Recently, it is becoming exceedingly important for the industry to consider the environment, global warming and air pollution. To protect the environment, exhaust manifold systems are being developed to improve fuel economy and to clean exhaust gas from materials that are highly recyclable. Conventional manifolds are made of cast iron, which has poor heat resistance and is relatively heavy weight. Furthermore, cast iron is lot less recyclable than for e.g. stainless steels. Ferritic stainless steels are considered to replace cast iron, to offer a cheaper and more environment friendly option.

In this thesis existing ferritic stainless steels were developed as well as completely new steel grade for high temperature applications, such as the exhaust systems at Wärtsilä, the catalytic converters at Ecocat and for the automotive industry. The new steel grade was developed in collaboration with Outokumpu OYJ and Companhia Brasileira de Metalurgia e Mineração (CBMM).
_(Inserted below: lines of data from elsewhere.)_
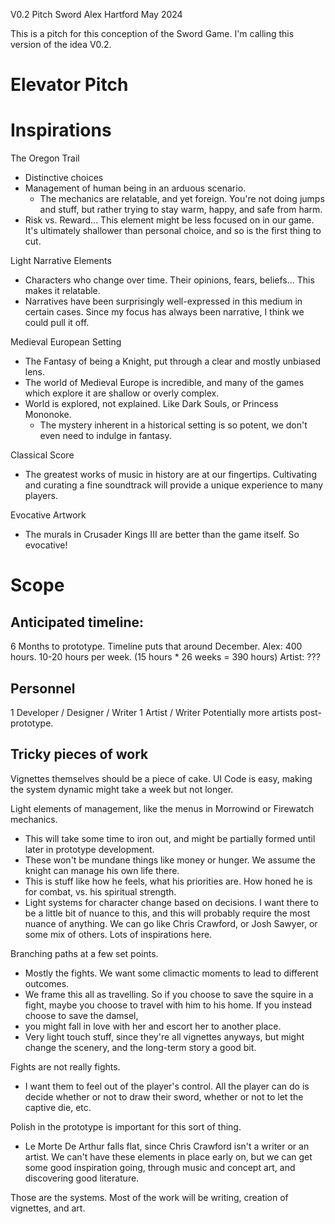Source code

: V0.2 Pitch
Sword
Alex Hartford
May 2024

This is a pitch for this conception of the Sword Game.
I'm calling this version of the idea V0.2.

# Elevator Pitch

# Inspirations
The Oregon Trail
* Distinctive choices
* Management of human being in an arduous scenario.
  * The mechanics are relatable, and yet foreign. You're not doing jumps and stuff, but rather trying to stay warm, happy, and safe from harm.
* Risk vs. Reward... This element might be less focused on in our game.
  It's ultimately shallower than personal choice, and so is the first thing to cut.

Light Narrative Elements
* Characters who change over time. Their opinions, fears, beliefs... This makes it relatable.
* Narratives have been surprisingly well-expressed in this medium in certain cases.
  Since my focus has always been narrative, I think we could pull it off.

Medieval European Setting
* The Fantasy of being a Knight, put through a clear and mostly unbiased lens.
* The world of Medieval Europe is incredible, and many of the games which explore it are shallow or overly complex.
* World is explored, not explained. Like Dark Souls, or Princess Mononoke.
  * The mystery inherent in a historical setting is so potent, we don't even need to indulge in fantasy.

Classical Score
* The greatest works of music in history are at our fingertips.
  Cultivating and curating a fine soundtrack will provide a unique experience to many players.

Evocative Artwork
* The murals in Crusader Kings III are better than the game itself. So evocative!

# Scope
## Anticipated timeline:
6 Months to prototype. Timeline puts that around December.
Alex: 400 hours. 10-20 hours per week. (15 hours * 26 weeks = 390 hours)
Artist: ???
## Personnel
1 Developer / Designer / Writer
1 Artist / Writer
Potentially more artists post-prototype.

## Tricky pieces of work
Vignettes themselves should be a piece of cake. UI Code is easy, making the system dynamic might take a week but not longer.

Light elements of management, like the menus in Morrowind or Firewatch mechanics.
* This will take some time to iron out, and might be partially formed until later in prototype development.
* These won't be mundane things like money or hunger. We assume the knight can manage his own life there.
* This is stuff like how he feels, what his priorities are. How honed he is for combat, vs. his spiritual strength.
* Light systems for character change based on decisions. I want there to be a little bit of nuance to this, and this will probably require the most nuance of anything.
  We can go like Chris Crawford, or Josh Sawyer, or some mix of others. Lots of inspirations here.

Branching paths at a few set points.
* Mostly the fights. We want some climactic moments to lead to different outcomes.
* We frame this all as travelling. So if you choose to save the squire in a fight, maybe you choose to travel with him to his home. If you instead choose to save the damsel,
* you might fall in love with her and escort her to another place.
* Very light touch stuff, since they're all vignettes anyways, but might change the scenery, and the long-term story a good bit.

Fights are not really fights.
* I want them to feel out of the player's control. All the player can do is decide whether or not to draw their sword, whether or not to let the captive die, etc.

Polish in the prototype is important for this sort of thing.
* Le Morte De Arthur falls flat, since Chris Crawford isn't a writer or an artist.
  We can't have these elements in place early on, but we can get some good inspiration going, through music and concept art, and discovering good literature.

Those are the systems. Most of the work will be writing, creation of vignettes, and art.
Steels used in high temperature applications are required to have good mechanical- and corrosion resistance properties. The high temperature strength can be increased by adding Nb to increase the basic strength of the material and by controlling the precipitation occurring in the structure during the high temperature service. Further coarsening of the precipitates has a significant effect on the mechanical properties of the steel. In addition to Nb, precipitation of other elements such as Ti, Si and Mo and formation of secondary phases such as Laves-phase influence on the high temperature properties of the product. The precipitation of certain elements such as Mo may also have an effect on the corrosion resistance properties of the steels.

By understanding and controlling the precipitation phenomena in these steels, significant improvements can be done to steels properties. The studied materials are ferritic stainless steel products from Outokumpu OYJ and as well as new experimental melts. The research included a comprehensive experimental part, where the high temperature conditions were simulated with thermomechanic Gleeble simulator as well as with Thermo-calc software. Electron microscopes, x-ray diffraction and spectroscopy among many other methods were used to study the precipitation and Laves phase. Furthermore, the actual properties of the steels were measured with tensile tests, macro- and micro hardness measurements and corrosions tests. The thesis includes five peer reviewed articles focused on Laves phase and modelling of the material.